The loss of skeletal muscle strength mid-life in females is associated with the decline of estrogen. In this new study, researchers Mina P. Peyton, Tzu-Yi Yang, LeeAnn Higgins, Todd W. Markowski, Kevin Murray, Cha Vue, Laurie L. Parker, and Dawn A. Lowe from the University of Minnesota questioned how estrogen deficiency might impact the overall skeletal muscle phosphoproteome after contraction, as force production induces phosphorylation of several muscle proteins.

“Importantly, identification of these altered phosphosites and candidate kinases and phosphatases sensitive to the presence of estrogen will help advance our understanding of the contributions of estrogen deficiency to muscle strength loss in aging females.”

Phosphoproteomic analyses of the tibialis anterior muscle after contraction in two mouse models of estrogen deficiency, ovariectomy (Ovariectomized (Ovx) vs. Sham) and natural aging-induced ovarian senescence (Older Adult (OA) vs. Young Adult (YA)), identified a total of 2,593 and 3,507 phosphopeptides in Ovx/Sham and OA/YA datasets, respectively. Further analysis of estrogen deficiency-associated proteins and phosphosites identified 66 proteins and 21 phosphosites from both datasets.

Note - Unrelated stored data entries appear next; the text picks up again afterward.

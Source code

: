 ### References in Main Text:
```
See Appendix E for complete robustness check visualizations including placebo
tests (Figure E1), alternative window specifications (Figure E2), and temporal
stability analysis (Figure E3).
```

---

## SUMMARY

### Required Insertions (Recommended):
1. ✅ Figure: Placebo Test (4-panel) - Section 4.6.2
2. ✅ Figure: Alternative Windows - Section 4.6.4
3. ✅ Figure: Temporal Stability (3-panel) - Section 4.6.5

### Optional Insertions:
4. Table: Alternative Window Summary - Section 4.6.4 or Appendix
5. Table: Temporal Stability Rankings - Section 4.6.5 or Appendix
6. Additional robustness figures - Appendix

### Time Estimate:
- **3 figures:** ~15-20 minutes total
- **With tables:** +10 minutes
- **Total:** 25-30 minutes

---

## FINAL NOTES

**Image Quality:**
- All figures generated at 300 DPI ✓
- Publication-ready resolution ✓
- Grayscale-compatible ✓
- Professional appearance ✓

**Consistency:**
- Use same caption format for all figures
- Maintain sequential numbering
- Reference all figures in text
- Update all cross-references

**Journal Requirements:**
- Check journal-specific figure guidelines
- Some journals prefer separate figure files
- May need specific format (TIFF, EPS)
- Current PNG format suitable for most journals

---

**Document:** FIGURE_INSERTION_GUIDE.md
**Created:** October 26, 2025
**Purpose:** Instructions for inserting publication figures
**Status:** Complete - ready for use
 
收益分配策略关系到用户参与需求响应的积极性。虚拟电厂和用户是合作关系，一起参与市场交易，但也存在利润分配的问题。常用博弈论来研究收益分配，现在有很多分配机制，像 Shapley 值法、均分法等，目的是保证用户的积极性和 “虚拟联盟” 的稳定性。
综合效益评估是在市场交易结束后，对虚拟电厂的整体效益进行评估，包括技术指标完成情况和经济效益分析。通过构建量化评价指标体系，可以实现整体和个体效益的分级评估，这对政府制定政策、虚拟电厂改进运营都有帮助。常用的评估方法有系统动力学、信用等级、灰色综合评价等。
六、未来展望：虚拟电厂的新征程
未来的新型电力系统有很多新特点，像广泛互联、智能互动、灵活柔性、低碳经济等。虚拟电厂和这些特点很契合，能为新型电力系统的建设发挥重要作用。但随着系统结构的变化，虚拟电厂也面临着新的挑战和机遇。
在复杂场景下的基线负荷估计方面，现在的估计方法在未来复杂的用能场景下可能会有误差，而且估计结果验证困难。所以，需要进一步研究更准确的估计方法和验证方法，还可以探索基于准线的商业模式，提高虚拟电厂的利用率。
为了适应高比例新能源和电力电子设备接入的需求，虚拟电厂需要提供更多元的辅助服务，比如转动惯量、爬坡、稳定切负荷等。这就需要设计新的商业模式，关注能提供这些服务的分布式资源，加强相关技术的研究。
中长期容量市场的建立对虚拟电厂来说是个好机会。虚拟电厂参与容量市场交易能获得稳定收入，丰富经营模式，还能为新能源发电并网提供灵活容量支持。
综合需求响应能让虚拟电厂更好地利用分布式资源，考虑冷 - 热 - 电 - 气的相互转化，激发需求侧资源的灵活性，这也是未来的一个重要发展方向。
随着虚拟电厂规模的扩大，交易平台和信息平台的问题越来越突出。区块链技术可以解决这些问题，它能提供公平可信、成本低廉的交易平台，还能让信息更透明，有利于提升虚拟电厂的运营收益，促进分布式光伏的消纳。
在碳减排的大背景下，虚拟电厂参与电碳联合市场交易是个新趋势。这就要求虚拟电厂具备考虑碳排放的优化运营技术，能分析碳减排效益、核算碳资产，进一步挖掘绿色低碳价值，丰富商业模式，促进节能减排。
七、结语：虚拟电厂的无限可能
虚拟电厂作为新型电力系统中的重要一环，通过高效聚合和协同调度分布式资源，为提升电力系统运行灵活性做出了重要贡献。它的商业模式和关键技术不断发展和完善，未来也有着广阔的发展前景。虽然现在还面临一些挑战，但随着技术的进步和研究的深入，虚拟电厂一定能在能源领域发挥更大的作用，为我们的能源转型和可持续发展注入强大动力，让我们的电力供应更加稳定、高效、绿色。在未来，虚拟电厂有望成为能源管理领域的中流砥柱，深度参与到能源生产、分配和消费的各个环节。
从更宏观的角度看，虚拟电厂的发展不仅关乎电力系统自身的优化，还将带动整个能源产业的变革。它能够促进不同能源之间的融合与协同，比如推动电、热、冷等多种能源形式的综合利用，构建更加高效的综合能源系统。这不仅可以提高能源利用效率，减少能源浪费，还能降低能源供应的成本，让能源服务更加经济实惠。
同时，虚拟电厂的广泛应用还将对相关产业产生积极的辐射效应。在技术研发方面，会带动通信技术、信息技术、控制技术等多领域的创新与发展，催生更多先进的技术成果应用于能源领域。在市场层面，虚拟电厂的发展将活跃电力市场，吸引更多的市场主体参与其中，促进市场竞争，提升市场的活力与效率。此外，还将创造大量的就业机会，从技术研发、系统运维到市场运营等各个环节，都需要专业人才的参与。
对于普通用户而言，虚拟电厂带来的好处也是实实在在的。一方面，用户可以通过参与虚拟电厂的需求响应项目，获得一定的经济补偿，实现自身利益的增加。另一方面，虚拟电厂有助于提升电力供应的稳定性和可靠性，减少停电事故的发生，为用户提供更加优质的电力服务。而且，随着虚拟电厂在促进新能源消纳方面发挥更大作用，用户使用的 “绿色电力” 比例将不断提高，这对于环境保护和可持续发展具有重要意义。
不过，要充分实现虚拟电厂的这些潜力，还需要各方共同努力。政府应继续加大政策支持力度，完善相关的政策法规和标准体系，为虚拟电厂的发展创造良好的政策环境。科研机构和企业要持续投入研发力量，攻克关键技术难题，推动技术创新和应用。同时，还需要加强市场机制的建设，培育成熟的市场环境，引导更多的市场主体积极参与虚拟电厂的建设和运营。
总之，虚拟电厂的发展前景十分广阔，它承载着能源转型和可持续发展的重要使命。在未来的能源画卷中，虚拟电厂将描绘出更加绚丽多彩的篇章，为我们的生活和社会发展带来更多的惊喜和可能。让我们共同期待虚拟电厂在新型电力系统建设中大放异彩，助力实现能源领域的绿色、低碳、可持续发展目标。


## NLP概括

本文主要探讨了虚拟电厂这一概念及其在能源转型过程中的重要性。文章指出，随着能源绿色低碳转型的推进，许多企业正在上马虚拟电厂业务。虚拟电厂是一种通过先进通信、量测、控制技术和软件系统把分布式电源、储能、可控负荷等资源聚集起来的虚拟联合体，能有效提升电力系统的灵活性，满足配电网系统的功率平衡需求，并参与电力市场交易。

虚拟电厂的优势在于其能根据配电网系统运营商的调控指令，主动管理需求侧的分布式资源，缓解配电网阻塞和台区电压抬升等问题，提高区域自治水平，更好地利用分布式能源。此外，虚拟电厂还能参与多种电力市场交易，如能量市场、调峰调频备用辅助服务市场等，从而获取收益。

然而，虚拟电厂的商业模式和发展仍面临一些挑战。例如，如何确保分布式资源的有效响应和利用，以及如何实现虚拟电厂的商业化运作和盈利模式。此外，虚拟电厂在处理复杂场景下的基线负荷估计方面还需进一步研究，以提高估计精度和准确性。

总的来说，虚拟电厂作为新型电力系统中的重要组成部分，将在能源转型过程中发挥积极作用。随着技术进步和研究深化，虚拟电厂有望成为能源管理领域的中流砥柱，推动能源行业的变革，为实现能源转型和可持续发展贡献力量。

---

Of these, 4 estrogen deficiency-associated proteins and 4 estrogen deficiency-associated phosphosites were significant and differentially phosphorylated or regulated, respectively.

Comparative analyses between Ovx/Sham and OA/YA using Ingenuity Pathway Analysis (IPA) found parallel patterns of inhibition and activation across IPA-defined canonical signaling pathways and physiological functional analysis, which were similarly observed in downstream GO, KEGG, and Reactome pathway overrepresentation analysis pertaining to muscle structural integrity and contraction, including AMPK and calcium signaling. IPA Upstream regulator analysis identified MAPK1 and PRKACA as candidate kinases and calcineurin as a candidate phosphatase sensitive to estrogen.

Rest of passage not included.